Skurril - unverständlich und dennoch eigenartig

Ich habe mich gefragt, was die Kriterien für einen Nobelpreis in Literatur sind und war erstaunt, weil ich für mich tatsächlich keine Übereinstimmung gefunden habe. Wobei sich in dem Buch natürlich wichtige Themen verstecken. Die waren für mich Gewalt in der Familie, Vergewaltigung, Selbstbestimmung, Magersucht, Unterdrückung, Suizid und nicht gesehen werden, Hilflosigkeit.
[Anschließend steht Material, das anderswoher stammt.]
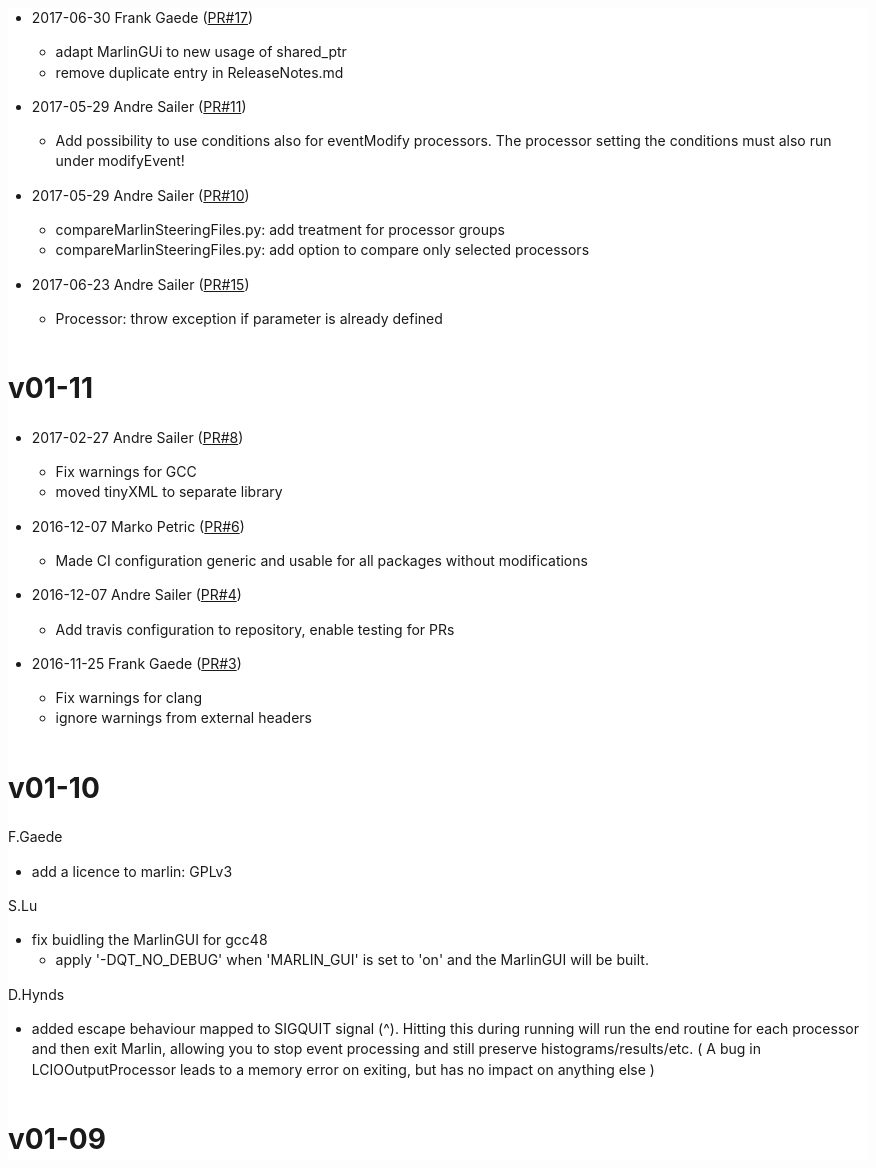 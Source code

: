 * 2017-06-30 Frank Gaede ([PR#17](https://github.com/iLCSoft/Marlin/pull/17))
  - adapt MarlinGUi to new usage of shared_ptr<StringParameters>
   - remove duplicate entry in ReleaseNotes.md

* 2017-05-29 Andre Sailer ([PR#11](https://github.com/iLCSoft/Marlin/pull/11))
  - Add possibility to use conditions also for eventModify processors. The processor setting the conditions must also run under modifyEvent!

* 2017-05-29 Andre Sailer ([PR#10](https://github.com/iLCSoft/Marlin/pull/10))
  - compareMarlinSteeringFiles.py: add treatment for processor groups
  - compareMarlinSteeringFiles.py: add option to compare only selected processors

* 2017-06-23 Andre Sailer ([PR#15](https://github.com/iLCSoft/Marlin/pull/15))
  - Processor: throw exception if parameter is already defined

# v01-11

* 2017-02-27 Andre Sailer ([PR#8](https://github.com/iLCSoft/Marlin/pull/8))
  - Fix warnings for GCC
  - moved tinyXML to separate library

* 2016-12-07 Marko Petric ([PR#6](https://github.com/iLCSoft/Marlin/pull/6))
  - Made CI configuration generic and usable for all packages without modifications

* 2016-12-07 Andre Sailer ([PR#4](https://github.com/iLCSoft/Marlin/pull/4))
  - Add travis configuration to repository, enable testing for PRs

* 2016-11-25 Frank Gaede ([PR#3](https://github.com/iLCSoft/Marlin/pull/3))
  - Fix warnings for clang
  - ignore warnings from external headers


# v01-10

F.Gaede	

   - add a licence to marlin: GPLv3

S.Lu

  - fix buidling the MarlinGUI for gcc48 
    - apply '-DQT_NO_DEBUG' when 'MARLIN_GUI' is set to 'on' 
      and the MarlinGUI will be built.

D.Hynds

  - added escape behaviour mapped to SIGQUIT signal (^\). 
    Hitting this during running will run the end routine for each processor and then exit Marlin, 
    allowing you to stop event processing and still preserve histograms/results/etc. 
    ( A bug in LCIOOutputProcessor leads to a memory error on exiting, but has no impact 
      on anything else )


# v01-09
Jedoch verstecken diese sich gut und sind nicht konkret herausgearbeitet. Ich denke, dass durch die Übersetzung einiges verloren geht und es für das Verständnis des Buches ein Hintergrundwissen der Kultur und der Stellung der Frau dort bedarf. Das habe ich leider nicht und deswegen bin ich erstaunt über die schroffen, direkten Worte, die sehr unsympathischen Protagonisten und wo der Sinn des vegetarisch werdens steckt. Auf alle Fälle ein Wagnis dieses Buch zu lesen und viele Fragezeichen ❓ zu behalten, obwohl die Story bereits beendet ist.

3

Ein faszinierendes und zutiefst erschreckendes Buch

Es ist verstörend, erschütternd und traurig. Es hinterlässt bleibenden Eindruck und ein Werk zum nachdenken. Der Roman ist nicht wirklich eine Geschichte über Vegetarismus, sondern vielmehr eine Auseinandersetzung mit gesellschaftlichem Druck, Geschlechterrollen, Gewalt und dem Streben nach Freiheit.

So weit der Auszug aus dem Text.